Why any tax avoidance "clampdown" is a ridiculous game of whack-a-mole

Danny Alexander's "mansion tax lite" has been torpedoed by oligarchs claiming their £2m+ properties are "open to the public". It shows how hard it is to stop the rich - and their lawyers - finding creative ways to beat the taxman.

In all the furore around the Budget, the Spending Review and so on, many have ignored the introduction of the Lib Dems so-called "mansion tax for tax-dodgers". This "tax", which only affects properties worth over £2m, was actually the closing of a loophole. 

The loophole in question - which allowed people to avoid stamp duty on expensive properties using offshore companies - was theoretically sealed from the start of April. A super-duty of 15 per cent was imposed on the purchase of properties worth more than £2m by companies; and an annual charge of up to £140,000 every year was levied on them once they were bought.

Well, in theory, at least. Like almost everything else the Lib Dems have promised to do, this has all fallen down around their ears. Why? Well, that's all down to clever tax lawyers seeing a new loophole, accidentally provided by short-term lettings website Air BnB.

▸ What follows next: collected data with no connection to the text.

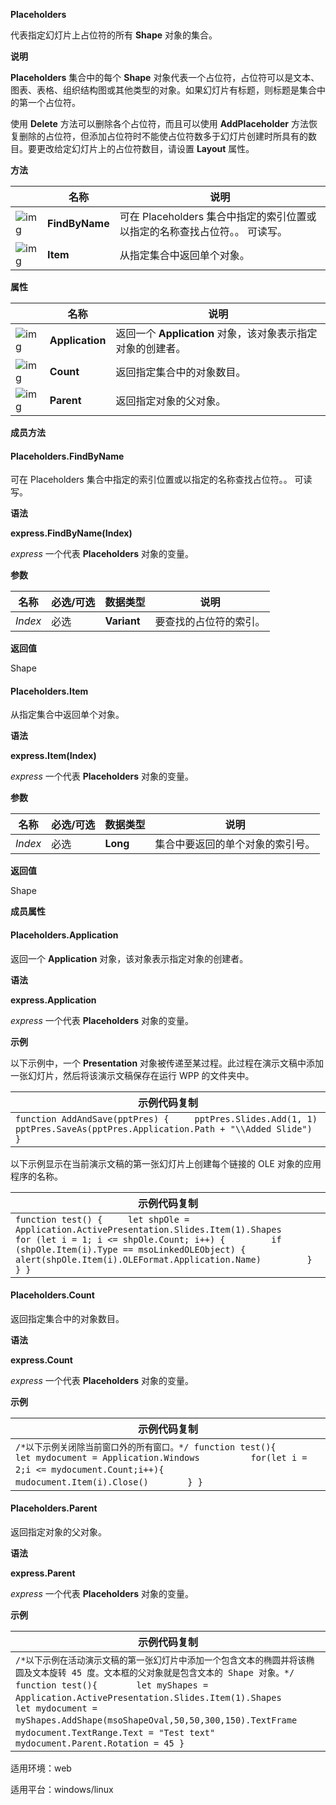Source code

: **Placeholders**



代表指定幻灯片上占位符的所有 **Shape** 对象的集合。

**说明**

**Placeholders** 集合中的每个 **Shape** 对象代表一个占位符，占位符可以是文本、图表、表格、组织结构图或其他类型的对象。如果幻灯片有标题，则标题是集合中的第一个占位符。

使用 **Delete** 方法可以删除各个占位符，而且可以使用 **AddPlaceholder** 方法恢复删除的占位符，但添加占位符时不能使占位符数多于幻灯片创建时所具有的数目。要更改给定幻灯片上的占位符数目，请设置 **Layout** 属性。

**方法**

|                                                              | 名称           | 说明                                                         |
| ------------------------------------------------------------ | -------------- | ------------------------------------------------------------ |
| ![img](https://qn.cache.wpscdn.cn/encs/doc/office_v19/gif/methods.gif) | **FindByName** | 可在 Placeholders 集合中指定的索引位置或以指定的名称查找占位符。。 可读写。 |
| ![img](https://qn.cache.wpscdn.cn/encs/doc/office_v19/gif/methods.gif) | **Item**       | 从指定集合中返回单个对象。                                   |

**属性**

|                                                              | 名称            | 说明                                                        |
| ------------------------------------------------------------ | --------------- | ----------------------------------------------------------- |
| ![img](https://qn.cache.wpscdn.cn/encs/doc/office_v19/gif/properties.gif) | **Application** | 返回一个 **Application** 对象，该对象表示指定对象的创建者。 |
| ![img](https://qn.cache.wpscdn.cn/encs/doc/office_v19/gif/properties.gif) | **Count**       | 返回指定集合中的对象数目。                                  |
| ![img](https://qn.cache.wpscdn.cn/encs/doc/office_v19/gif/properties.gif) | **Parent**      | 返回指定对象的父对象。                                      |

**成员方法**

#### **Placeholders.FindByName**

可在 Placeholders 集合中指定的索引位置或以指定的名称查找占位符。。 可读写。

**语法**

**express.FindByName(Index)**

*express*   一个代表 **Placeholders** 对象的变量。

**参数**

| **名称** | **必选/可选** | **数据类型** | **说明**               |
| -------- | ------------- | ------------ | ---------------------- |
| *Index*  | 必选          | **Variant**  | 要查找的占位符的索引。 |

**返回值**

Shape

#### **Placeholders.Item**

从指定集合中返回单个对象。

**语法**

**express.Item(Index)**

*express*   一个代表 **Placeholders** 对象的变量。

**参数**

| **名称** | **必选/可选** | **数据类型** | **说明**                         |
| -------- | ------------- | ------------ | -------------------------------- |
| *Index*  | 必选          | **Long**     | 集合中要返回的单个对象的索引号。 |

**返回值**

Shape

**成员属性**

#### **Placeholders.Application**

返回一个 **Application** 对象，该对象表示指定对象的创建者。

**语法**

**express.Application**

*express*   一个代表 **Placeholders** 对象的变量。

**示例**

以下示例中，一个 **Presentation** 对象被传递至某过程。此过程在演示文稿中添加一张幻灯片，然后将该演示文稿保存在运行 WPP 的文件夹中。

| 示例代码复制                                                 |
| ------------------------------------------------------------ |
| `function AddAndSave(pptPres) {     pptPres.Slides.Add(1, 1)     pptPres.SaveAs(pptPres.Application.Path + "\\Added Slide") }` |

以下示例显示在当前演示文稿的第一张幻灯片上创建每个链接的 OLE 对象的应用程序的名称。

| 示例代码复制                                                 |
| ------------------------------------------------------------ |
| `function test() {     let shpOle = Application.ActivePresentation.Slides.Item(1).Shapes     for (let i = 1; i <= shpOle.Count; i++) {         if (shpOle.Item(i).Type == msoLinkedOLEObject) {             alert(shpOle.Item(i).OLEFormat.Application.Name)         }     } }` |

#### **Placeholders.Count**

返回指定集合中的对象数目。

**语法**

**express.Count**

*express*   一个代表 **Placeholders** 对象的变量。

**示例**

| 示例代码复制                                                 |
| ------------------------------------------------------------ |
| `/*以下示例关闭除当前窗口外的所有窗口。*/ function test(){ 　　　　let mydocument = Application.Windows          for(let i = 2;i <= mydocument.Count;i++){      　　　　 mudocument.Item(i).Close() 　　　　} }` |

#### **Placeholders.Parent**

返回指定对象的父对象。

**语法**

**express.Parent**

*express*   一个代表 **Placeholders** 对象的变量。

**示例**

| 示例代码复制                                                 |
| ------------------------------------------------------------ |
| `/*以下示例在活动演示文稿的第一张幻灯片中添加一个包含文本的椭圆并将该椭圆及文本旋转 45 度。文本框的父对象就是包含文本的 Shape 对象。*/ function test(){ 　　　　let myShapes = Application.ActivePresentation.Slides.Item(1).Shapes 　　　　let mydocument = myShapes.AddShape(msoShapeOval,50,50,300,150).TextFrame   　　　　 mydocument.TextRange.Text = "Test text"   　　　　 mydocument.Parent.Rotation = 45 }` |

适用环境：web

适用平台：windows/linux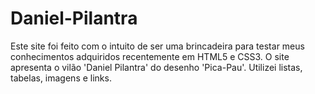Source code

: # Daniel-Pilantra
Este site foi feito com o intuito de ser uma brincadeira para testar meus conhecimentos adquiridos recentemente em HTML5 e CSS3. O site apresenta o vilão 'Daniel Pilantra' do desenho 'Pica-Pau'. Utilizei listas, tabelas, imagens e links.
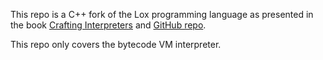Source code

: This repo is a C++ fork of the Lox programming language as presented in the book [Crafting Interpreters](http://www.craftinginterpreters.com/) and [GitHub repo](https://github.com/munificent/craftinginterpreters).

This repo only covers the bytecode VM interpreter. 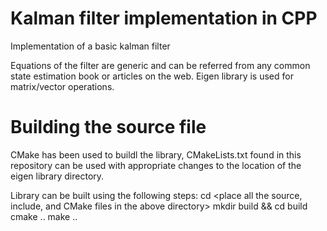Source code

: # Kalman filter implementation in CPP

Implementation of a basic kalman filter

Equations of the filter are generic and can be referred from any common state estimation book or articles on the web.
Eigen library is used for matrix/vector operations. 

# Building the source file

CMake has been used to buildl the library, CMakeLists.txt found in this repository can be used with appropriate changes
to the location of the eigen library directory.

Library can be built using the following steps:
cd <root project directory>
<place all the source, include, and CMake files in the above directory>
mkdir build && cd build
cmake ..
make ..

You see, there's an exemption written into the rules, which lets off properties which are "open to the public" from the new tax. It's meant to exempt stately homes and museums, which are often private homes but open for viewing over the summer, and quite legitimately put the earnings from the tea room into a company. No one wanted them to be hit with a levy intended to stop tax-dodging oligarchs.

Of course, when you close a loophole intended for oligarchs, you'd better be sure not to open another, or their lawyers will spot it. One bright tax lawyer came up with the idea that if you offer to let out your property - regardless of whether you actually let out - it's technically "open to the public", in that literally anyone could pay to go and stay there. Provided, of course, they can afford whatever you are charging.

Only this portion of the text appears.